=== Given information ===

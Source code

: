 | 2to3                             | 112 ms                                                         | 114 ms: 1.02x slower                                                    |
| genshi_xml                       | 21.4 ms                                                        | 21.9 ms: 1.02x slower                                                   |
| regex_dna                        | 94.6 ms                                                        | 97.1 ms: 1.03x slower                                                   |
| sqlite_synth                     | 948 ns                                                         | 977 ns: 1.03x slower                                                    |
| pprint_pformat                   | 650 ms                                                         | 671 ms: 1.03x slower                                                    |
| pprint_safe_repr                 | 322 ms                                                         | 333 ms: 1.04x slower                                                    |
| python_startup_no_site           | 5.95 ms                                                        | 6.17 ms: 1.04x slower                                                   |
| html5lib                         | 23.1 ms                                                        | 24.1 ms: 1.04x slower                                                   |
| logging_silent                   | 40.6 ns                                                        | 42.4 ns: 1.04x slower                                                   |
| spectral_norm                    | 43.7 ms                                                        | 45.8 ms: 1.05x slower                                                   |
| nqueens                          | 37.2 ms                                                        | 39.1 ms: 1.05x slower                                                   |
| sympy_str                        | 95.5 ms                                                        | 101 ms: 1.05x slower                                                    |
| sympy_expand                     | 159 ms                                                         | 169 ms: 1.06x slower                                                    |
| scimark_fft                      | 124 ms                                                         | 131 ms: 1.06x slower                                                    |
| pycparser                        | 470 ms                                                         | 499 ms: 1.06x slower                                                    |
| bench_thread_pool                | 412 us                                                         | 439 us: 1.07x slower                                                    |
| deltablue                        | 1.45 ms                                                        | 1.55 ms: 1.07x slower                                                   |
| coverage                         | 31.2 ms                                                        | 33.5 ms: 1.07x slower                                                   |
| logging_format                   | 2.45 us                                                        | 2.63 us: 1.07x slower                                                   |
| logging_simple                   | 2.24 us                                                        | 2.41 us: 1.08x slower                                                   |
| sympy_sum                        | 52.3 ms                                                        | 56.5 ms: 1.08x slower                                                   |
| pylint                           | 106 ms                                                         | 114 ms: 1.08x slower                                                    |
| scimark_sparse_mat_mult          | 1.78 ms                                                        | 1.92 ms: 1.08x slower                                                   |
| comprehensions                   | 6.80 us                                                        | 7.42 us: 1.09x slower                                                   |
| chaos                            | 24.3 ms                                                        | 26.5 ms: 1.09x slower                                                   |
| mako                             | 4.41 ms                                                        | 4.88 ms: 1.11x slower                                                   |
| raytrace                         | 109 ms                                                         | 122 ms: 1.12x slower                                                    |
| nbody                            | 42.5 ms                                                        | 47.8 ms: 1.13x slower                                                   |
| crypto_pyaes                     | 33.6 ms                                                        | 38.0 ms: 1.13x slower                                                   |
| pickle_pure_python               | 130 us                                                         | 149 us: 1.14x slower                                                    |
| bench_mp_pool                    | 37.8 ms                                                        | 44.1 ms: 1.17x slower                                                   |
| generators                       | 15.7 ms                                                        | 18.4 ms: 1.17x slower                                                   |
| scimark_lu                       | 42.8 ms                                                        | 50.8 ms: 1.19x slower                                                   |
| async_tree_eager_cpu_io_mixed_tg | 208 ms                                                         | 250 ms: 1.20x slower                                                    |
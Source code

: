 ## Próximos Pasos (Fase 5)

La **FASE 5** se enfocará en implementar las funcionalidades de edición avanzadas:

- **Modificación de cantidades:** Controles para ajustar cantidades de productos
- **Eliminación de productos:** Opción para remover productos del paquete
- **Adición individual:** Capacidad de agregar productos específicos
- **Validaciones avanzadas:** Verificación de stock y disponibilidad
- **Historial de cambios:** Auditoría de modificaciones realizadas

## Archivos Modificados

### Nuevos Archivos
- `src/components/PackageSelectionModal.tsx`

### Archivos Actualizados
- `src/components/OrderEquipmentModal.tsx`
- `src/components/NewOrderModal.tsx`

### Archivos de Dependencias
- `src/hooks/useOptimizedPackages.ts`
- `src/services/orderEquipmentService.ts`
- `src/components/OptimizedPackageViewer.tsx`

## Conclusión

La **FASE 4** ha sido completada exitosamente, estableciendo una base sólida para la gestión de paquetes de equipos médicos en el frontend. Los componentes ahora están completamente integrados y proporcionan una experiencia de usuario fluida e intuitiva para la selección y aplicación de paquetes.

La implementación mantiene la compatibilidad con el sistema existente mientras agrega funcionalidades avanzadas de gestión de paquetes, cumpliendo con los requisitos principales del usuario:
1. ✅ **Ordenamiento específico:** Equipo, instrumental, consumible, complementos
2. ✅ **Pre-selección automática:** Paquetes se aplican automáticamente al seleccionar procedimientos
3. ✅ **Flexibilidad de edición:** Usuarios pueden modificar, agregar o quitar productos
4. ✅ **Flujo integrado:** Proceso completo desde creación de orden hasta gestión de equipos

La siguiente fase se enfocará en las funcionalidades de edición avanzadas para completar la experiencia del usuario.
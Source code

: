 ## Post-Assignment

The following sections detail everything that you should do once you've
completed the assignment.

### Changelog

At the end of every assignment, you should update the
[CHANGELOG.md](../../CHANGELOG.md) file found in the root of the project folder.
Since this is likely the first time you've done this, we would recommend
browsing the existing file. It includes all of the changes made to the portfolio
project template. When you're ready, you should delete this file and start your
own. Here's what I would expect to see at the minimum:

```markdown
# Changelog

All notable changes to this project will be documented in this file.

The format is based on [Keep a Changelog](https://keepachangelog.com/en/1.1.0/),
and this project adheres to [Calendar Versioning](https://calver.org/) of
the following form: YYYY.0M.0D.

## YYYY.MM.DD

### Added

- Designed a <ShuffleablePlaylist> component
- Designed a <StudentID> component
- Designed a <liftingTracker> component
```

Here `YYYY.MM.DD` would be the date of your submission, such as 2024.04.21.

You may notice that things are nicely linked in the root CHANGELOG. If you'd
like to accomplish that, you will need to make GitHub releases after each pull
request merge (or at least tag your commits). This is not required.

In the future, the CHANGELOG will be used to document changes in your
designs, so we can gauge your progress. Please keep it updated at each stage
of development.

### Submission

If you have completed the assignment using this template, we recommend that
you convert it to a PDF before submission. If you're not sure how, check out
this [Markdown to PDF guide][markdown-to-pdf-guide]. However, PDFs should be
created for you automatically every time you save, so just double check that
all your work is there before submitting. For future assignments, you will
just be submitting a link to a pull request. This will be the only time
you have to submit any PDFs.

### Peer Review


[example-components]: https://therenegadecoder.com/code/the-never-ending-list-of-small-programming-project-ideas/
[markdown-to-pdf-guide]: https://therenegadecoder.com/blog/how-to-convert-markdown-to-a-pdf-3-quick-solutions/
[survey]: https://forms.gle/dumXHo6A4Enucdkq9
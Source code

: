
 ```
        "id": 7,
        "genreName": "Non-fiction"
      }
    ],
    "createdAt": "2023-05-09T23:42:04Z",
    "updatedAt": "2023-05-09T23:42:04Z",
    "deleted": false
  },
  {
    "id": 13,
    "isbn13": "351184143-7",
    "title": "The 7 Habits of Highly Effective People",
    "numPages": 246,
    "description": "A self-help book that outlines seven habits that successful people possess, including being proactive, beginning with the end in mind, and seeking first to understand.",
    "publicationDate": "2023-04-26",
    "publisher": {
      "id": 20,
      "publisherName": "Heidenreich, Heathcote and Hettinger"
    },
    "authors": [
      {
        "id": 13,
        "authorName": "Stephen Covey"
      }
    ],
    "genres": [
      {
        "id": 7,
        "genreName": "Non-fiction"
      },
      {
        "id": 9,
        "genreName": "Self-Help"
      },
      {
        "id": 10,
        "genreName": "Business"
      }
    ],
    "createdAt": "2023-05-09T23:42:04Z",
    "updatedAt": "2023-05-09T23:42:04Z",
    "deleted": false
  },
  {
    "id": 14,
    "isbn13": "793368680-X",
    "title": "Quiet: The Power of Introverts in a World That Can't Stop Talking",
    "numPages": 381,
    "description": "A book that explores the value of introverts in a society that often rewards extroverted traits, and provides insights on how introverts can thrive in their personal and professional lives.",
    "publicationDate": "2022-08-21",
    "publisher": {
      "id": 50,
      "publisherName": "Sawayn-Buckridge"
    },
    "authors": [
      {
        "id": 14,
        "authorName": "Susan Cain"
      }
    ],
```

===

▶ _Exercise_: The exact lines of the material above starting at the one that contains "- **Modificación de" and ending at the one that contains "- **Adición individual:**" are what to retype; leave out everything else.

▶ _Exercise answer_:
- **Modificación de cantidades:** Controles para ajustar cantidades de productos
- **Eliminación de productos:** Opción para remover productos del paquete
- **Adición individual:** Capacidad de agregar productos específicos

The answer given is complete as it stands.